Any answer to "an interstellar ship WOULD NOT crash?  Two quick ones:  1- Maybe the ship came from a world without lightening.   Lightening is kind of fast and kind of powerful.  2-Are we, by this argument, positing a technology that cannot crash on a planetary surface?  Are our visitors presumed to be mortals?  Were the gods astronauts?

3)  I watch a few minutes of a pro-alien Roswell movie.  When the officer looking at the debris field says to his colleague, "No one is out hunting for this.  This isn't one of ours," my chest starts to tingle.  So I want to believe the big interesting story.  This urge to believe seems suspicious.  It feels like a built-in bias in favor of nonEarth explanations. 

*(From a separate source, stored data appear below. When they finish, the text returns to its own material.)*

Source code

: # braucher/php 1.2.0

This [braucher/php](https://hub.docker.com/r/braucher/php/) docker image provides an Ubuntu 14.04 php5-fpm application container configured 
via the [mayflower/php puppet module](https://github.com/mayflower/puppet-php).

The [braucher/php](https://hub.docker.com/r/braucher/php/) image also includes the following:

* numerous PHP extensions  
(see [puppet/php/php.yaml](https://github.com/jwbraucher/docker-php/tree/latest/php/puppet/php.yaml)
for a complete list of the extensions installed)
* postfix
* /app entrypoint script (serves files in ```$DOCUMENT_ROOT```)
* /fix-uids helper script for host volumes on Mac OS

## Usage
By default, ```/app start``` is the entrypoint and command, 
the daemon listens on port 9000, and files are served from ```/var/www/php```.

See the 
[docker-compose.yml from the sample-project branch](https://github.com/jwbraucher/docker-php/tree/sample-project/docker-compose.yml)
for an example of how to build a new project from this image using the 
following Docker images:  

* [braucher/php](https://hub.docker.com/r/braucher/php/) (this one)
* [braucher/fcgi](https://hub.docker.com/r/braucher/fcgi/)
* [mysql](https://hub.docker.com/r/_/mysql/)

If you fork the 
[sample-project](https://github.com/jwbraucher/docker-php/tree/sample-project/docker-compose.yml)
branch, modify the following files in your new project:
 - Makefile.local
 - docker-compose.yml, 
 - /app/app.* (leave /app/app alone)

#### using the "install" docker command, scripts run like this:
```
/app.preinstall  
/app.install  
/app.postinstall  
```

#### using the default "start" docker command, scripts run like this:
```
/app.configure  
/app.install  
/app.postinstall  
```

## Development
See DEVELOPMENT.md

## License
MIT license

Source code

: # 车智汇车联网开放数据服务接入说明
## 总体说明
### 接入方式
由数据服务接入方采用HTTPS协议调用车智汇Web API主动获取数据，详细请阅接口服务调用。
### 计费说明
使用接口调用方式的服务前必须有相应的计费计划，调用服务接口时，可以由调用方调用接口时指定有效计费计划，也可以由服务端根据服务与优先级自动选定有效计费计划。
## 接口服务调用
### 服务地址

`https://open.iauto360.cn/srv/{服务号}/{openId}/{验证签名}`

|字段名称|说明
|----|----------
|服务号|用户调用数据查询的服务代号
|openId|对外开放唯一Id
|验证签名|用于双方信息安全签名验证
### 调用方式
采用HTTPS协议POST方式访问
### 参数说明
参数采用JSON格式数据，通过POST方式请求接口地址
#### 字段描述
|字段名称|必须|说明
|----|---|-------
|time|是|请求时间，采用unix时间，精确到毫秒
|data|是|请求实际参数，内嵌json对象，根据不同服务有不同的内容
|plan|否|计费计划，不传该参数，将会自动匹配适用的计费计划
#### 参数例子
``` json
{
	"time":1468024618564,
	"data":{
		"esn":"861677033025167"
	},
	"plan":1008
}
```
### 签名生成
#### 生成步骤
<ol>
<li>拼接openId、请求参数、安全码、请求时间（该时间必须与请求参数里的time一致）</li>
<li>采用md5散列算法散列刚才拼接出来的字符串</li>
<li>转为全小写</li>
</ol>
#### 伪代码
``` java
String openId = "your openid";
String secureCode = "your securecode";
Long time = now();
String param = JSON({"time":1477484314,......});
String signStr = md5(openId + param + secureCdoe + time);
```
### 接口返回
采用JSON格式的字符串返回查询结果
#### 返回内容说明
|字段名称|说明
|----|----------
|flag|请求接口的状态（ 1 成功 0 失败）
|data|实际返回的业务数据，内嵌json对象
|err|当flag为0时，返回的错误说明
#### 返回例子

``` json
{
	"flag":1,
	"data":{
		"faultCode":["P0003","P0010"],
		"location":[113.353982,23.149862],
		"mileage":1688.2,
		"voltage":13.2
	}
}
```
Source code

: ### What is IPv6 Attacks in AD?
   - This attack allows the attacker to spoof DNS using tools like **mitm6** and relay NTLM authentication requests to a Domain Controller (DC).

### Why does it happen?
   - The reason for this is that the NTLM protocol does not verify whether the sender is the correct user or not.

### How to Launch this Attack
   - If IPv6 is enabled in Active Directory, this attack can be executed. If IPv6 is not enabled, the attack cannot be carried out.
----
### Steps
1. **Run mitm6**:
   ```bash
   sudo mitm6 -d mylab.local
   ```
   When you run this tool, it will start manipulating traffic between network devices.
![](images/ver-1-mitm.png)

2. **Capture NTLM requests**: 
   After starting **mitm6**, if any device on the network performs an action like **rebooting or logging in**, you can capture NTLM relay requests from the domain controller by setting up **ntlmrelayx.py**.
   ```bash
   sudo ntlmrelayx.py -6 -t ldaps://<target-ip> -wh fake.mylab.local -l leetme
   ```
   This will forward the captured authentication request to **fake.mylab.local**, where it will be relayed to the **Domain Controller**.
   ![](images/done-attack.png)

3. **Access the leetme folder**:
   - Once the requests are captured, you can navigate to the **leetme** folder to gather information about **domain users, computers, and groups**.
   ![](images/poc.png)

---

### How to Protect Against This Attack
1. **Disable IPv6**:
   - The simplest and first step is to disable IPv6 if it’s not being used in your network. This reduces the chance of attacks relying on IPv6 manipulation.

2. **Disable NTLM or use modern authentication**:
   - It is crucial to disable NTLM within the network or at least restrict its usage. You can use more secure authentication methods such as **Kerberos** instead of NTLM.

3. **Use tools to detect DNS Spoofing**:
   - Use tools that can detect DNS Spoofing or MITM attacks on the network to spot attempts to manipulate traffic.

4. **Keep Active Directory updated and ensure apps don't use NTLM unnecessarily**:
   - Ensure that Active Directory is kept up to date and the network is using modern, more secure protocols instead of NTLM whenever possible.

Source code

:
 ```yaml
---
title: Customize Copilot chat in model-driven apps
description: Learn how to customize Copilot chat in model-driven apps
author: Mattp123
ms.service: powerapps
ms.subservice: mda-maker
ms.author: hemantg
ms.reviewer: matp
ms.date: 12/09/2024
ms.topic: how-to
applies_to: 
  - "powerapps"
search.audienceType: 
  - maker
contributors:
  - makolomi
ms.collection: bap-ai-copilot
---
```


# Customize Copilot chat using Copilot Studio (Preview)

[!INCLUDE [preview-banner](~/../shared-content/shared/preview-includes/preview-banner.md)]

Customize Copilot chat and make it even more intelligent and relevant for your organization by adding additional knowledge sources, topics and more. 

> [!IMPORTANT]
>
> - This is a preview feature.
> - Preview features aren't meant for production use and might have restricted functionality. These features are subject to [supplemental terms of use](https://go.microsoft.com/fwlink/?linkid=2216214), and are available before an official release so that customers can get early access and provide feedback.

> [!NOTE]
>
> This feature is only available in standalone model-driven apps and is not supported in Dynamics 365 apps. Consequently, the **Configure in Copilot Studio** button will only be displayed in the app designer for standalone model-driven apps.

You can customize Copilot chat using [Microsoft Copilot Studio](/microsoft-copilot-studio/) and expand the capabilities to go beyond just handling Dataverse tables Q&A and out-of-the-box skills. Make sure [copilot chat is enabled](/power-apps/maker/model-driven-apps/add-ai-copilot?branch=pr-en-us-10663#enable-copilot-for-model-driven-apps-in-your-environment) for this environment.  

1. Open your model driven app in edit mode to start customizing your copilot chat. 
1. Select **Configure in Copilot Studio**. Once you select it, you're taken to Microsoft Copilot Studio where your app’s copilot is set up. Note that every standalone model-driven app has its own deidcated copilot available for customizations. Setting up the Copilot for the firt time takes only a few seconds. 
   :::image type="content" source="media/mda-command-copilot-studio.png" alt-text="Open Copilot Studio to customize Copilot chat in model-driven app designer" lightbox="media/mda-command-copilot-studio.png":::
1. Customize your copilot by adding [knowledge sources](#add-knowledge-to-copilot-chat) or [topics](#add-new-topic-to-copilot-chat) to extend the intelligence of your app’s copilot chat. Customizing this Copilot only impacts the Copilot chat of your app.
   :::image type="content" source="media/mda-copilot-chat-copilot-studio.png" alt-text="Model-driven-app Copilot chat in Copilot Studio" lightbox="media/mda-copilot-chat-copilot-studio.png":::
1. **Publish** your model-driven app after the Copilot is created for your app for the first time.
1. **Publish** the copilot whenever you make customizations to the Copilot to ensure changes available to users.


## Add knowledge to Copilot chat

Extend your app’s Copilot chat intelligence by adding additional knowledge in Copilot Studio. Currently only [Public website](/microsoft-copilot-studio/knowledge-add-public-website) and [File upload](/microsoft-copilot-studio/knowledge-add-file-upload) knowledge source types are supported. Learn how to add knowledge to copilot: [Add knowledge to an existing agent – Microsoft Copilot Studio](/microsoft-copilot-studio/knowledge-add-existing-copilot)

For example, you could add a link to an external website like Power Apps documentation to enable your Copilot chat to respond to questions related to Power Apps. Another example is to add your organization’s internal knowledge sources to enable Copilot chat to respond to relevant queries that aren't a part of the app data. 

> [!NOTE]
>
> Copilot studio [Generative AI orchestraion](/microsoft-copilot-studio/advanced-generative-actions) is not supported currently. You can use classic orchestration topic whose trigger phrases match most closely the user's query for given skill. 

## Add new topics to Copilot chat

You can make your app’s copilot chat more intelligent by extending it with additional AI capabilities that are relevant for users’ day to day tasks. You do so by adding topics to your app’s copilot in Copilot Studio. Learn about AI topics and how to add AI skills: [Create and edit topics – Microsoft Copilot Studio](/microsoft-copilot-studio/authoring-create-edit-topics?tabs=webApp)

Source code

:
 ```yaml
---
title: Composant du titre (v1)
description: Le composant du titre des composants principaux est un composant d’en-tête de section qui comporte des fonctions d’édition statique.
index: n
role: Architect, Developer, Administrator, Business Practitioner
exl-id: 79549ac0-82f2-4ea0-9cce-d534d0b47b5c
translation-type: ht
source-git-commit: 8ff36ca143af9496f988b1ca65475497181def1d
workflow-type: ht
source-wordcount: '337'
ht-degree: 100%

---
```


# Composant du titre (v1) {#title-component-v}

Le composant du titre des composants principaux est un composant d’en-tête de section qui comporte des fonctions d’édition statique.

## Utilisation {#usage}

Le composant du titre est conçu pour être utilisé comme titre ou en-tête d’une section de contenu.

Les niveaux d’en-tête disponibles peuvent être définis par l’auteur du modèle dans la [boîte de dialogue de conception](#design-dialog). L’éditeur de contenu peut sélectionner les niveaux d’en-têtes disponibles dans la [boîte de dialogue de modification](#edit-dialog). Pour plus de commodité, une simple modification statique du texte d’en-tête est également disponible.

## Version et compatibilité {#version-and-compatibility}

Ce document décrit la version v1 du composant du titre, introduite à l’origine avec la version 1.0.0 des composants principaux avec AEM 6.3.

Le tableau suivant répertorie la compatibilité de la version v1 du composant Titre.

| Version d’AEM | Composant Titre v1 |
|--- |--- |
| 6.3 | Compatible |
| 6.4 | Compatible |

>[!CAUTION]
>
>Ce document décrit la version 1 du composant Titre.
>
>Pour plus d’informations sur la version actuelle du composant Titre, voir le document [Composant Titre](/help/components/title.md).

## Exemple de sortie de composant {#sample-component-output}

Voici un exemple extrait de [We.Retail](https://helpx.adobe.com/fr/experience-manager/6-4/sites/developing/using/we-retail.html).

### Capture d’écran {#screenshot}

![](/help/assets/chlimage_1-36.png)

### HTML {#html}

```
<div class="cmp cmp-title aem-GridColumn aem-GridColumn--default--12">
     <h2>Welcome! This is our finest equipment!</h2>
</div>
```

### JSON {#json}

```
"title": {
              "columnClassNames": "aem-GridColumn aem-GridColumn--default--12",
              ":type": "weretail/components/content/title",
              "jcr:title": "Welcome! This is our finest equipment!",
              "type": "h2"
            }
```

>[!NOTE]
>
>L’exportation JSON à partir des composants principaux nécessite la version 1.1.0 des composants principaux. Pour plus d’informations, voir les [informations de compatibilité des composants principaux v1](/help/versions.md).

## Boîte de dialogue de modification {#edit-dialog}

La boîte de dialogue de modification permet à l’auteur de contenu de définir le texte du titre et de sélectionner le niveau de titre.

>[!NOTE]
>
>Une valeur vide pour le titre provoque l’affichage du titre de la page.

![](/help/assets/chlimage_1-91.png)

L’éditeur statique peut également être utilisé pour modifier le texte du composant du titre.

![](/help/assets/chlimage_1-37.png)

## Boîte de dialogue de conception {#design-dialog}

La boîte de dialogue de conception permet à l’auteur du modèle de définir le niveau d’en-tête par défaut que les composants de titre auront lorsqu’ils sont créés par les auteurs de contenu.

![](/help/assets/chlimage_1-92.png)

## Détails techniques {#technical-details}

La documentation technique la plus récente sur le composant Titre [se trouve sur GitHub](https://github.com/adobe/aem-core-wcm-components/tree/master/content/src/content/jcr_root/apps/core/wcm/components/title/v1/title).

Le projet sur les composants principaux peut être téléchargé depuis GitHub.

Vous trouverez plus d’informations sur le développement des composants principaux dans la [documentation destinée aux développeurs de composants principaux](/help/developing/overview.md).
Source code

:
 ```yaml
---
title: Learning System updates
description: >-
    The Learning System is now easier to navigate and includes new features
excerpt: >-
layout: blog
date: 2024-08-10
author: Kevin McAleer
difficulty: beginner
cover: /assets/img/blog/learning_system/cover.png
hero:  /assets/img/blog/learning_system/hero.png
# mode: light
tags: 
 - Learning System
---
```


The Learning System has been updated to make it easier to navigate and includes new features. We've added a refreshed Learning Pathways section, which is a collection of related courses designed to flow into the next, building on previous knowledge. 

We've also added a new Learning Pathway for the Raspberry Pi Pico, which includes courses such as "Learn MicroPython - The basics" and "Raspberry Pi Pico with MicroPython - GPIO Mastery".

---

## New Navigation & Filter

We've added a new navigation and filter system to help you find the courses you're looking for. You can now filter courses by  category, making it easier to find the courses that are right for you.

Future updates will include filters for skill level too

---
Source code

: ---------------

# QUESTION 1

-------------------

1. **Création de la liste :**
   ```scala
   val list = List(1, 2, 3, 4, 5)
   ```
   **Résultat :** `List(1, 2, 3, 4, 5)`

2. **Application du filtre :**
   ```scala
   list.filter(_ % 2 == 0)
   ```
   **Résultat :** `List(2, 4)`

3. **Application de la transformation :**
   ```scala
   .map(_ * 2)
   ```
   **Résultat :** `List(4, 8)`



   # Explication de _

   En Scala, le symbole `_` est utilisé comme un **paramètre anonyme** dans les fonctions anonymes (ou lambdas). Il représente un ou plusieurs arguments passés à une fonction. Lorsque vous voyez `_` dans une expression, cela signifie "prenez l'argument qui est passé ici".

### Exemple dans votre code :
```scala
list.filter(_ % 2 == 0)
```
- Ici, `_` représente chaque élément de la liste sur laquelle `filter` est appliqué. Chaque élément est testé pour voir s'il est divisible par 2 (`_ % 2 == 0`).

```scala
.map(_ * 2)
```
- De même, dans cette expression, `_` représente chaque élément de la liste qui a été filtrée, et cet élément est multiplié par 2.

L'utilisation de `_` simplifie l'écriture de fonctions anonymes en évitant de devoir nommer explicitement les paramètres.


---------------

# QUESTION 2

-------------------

Therefore maybe we need to quote Simon and Garfunkel's 59th Street Bridge Song, "I'm come to watch your flowers growin', feelin' groovy, slow down, you're movin' too fast, all is groovy."  And I thought the 59th St Bridge Song was by some one-hit wonder.  Quite the opposite.  I first saw Paul Simon in Woody Allen's film, Annie Hall.  Simon invites Annie to come work with him in California.  On the verge of losing his girlfriend to the Surfer State, and to Paul Simon of all people, Woody's character Alfie, says, "Why would you want to live in a state where the chief cultural advantage is that you can make a right turn on a red light?"  I've always just about fallen off of my chair from that line.  I'd say it was more true for Idaho, and that California's chief cultural advantage is that you can surf year round.

Now the counterpoint.  Jesse Marcel Jr is an MD.  His dad brought home some odd things that first night from the crash site.  He was gone for a day or two.  When he came back, the young son looked expectantly at his dad for something interesting to hear.  What else had he learned after piquing the boy's curiosity?  What does dad do?  Shrugs it off.  More.  "We're never going to talk about that again.  That's all I can say about it."

Let me try to recall when I was 10 and my Dad had something unusual that caught my attention.   What do you know when you're the dad of most conscientious ten-year-olds?  That parents are the source of many of the interesting things that come into the kids' lives.  My dad brings home some odd stuff from work and wakes us up in the night and says, "You kids have got to see this stuff."  First of all, he never did that once, so Dad Marcel must think he really has something different.  Then my Dad Paul, imagine, leaves for two days and comes back.  I've been waiting for this moment for 48 hours.  I turn and walk over to talk to him as he sits at the kitchen table.  "Hey, Dad, what was it?"  He's in a position to say something that's the highlight of my week.  That was easy when I was 6, and in a few years I won't care about almost anything he says.  So he would really like to give me some nice piece of info.  Paul turns slowly and looks me in the eye and says in his serious voice, "I was wrong, son.  It really wasn't anything to get worked up about.  In fact, I can't tell you anything more about it.  I can't talk about it."
"Why not?"
"That's the way things are at work sometimes, son, and I know it doesn't make sense to you, but it's all I can say."

What would make my Dad treat me that way?  Fear is the only explanation that comes to mind.  I have to conclude that Jesse Marcel Sr. was afraid of something, of talking, of saying any more about what he thought he knew, or he wouldn't have treated his children this way.  Doesn't it smell six ways to Sunday like, right there in the Marcel house in July, 1947, something was being covered up?  The odd, funny type of balloon used by Project Mogul just can't explain Marcel's response.

I've said before the problem with Roswell is that the official explanation is the sensible one, but its weakness is that it can't satisfy me on 27 or 127 fishy loose ends.  Major Marcel clamming up to his son is one more of those loose ends.  Does that prove an alien "Grey" died at Roswell?  No, but it hints at it.